現在多く活用されている動画コマースの流れ
- 動画内で商品を紹介する。
- 動画内の商品をクリックまたはタップすると、ポップアップが現れる。
- ポップアップには商品説明や価格などの詳細情報、商品購入ページへのリンクが掲載されている。
- 動画から商品購入ページに直接移動できることで、販売機会のロスを防ぐ。
また「動画コマース」という用語自体も幅広く使われています。動画コマースは、以下で紹介する「ライブコマース」の意味も含めて使用される場合もあります。
Eコマースとの違いは?
Eコマースとは、オンライン上で商品を販売することです。英語の「Electric Commerce」を訳し、日本語では「電子商取引」と呼ぶこともあります。
また、商品を販売・購入できる機能を持つWebサイトのことをECサイトと言います。これは、いわゆる「通販サイト(通信販売サイト)」や「ネットショップ」などと同様の意味です。
従来、ECサイトは商品の写真やテキストのみで商品を紹介するのが一般的でした。これに対し、動画コマースは動画で商品を紹介するところが新しい点と言えます。
ライブコマースとの違いは?
ライブコマースとは、生配信の動画で商品を紹介し、視聴者が購入できる仕組みのことです。こちらも
動画内で紹介された商品をそのまま購入できる点では動画コマースと同様ですが、ライブ配信であることに違いがあります。
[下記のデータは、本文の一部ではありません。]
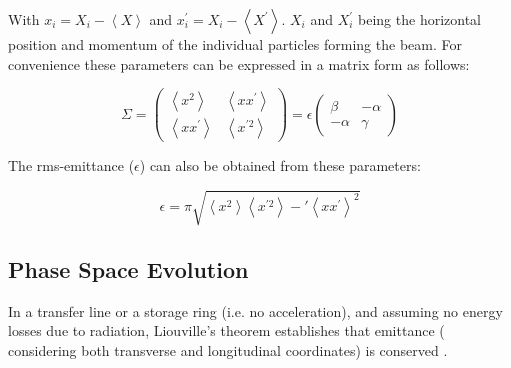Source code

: With $x_{i} = X_{i} - \left< X \right>$ and $x^{'}_{i} = X_{i} - \left< X^{'}\right>$. $X_{i}$ and $X_{i}^{'}$ being the horizontal position and momentum of the individual particles forming the beam. For convenience these parameters can be expressed in a matrix form as follows: 

\begin{equation}
    \Sigma = 
    \begin{pmatrix}
        \left< x^{2} \right> & \left< x x^{'} \right> \\
        \left< x x^{'} \right> & \left< x^{' 2} \right>
    \end{pmatrix}
    = \epsilon 
    \begin{pmatrix}
        \beta & - \alpha \\ -\alpha  & \gamma
    \end{pmatrix}
\end{equation}

The rms-emittance ($\epsilon$) can also be obtained from these parameters: 

\begin{equation}
    \epsilon = \pi \sqrt{\left<x^{2}\right>\left< x^{'2}\right> - '\left<x x^{'}\right>^{2}}
\end{equation}



\subsection{Phase Space Evolution}
\label{subsec:PhaseSpaceEvol}

In a transfer line or a storage ring (i.e. no acceleration), and assuming no energy losses due to radiation, Liouville's theorem establishes that emittance ( considering both transverse and longitudinal coordinates) is conserved \parencite*[][]{ref:EmittanceConserv}.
中国ではTaobao(淘宝)やTikTok(抖音)などのプラットフォームを中心にライブコマースの市場が拡大しており、日本でも徐々にライブコマースに参入する企業は増えています。
ライブコマースの出演者は、インフルエンサーやKOL(キーオピニオンリーダー / Key Opinion Leader)に委託することも多く、視聴者数や売上は出演者の人気度にも左右されます。
動画コマースのメリット
では、動画コマースを導入するとどのようなメリットがあるのでしょうか。動画コマースを活用して商品を販売する企業には、以下のような利点があります。
動画を公開するさまざまな媒体からECサイトへ誘導できる
動画コマースに対応する動画配信プラットフォームからECサイトへ訪問するユーザーの数を増やせます。広告以外の流入経路を広げられることがメリットです。
商品の魅力を詳しく伝え、購買意欲を高められる
動画コマースは商品紹介を動画で行うことが前提です。写真やテキストのみの商品紹介と比べて、動画では商品の使い方や活用イメージ、質感や音まで詳しく訴求できます。詳しい商品情報を提供し、購入前の疑問や不安を拭い去ることで、購買意欲を高められます。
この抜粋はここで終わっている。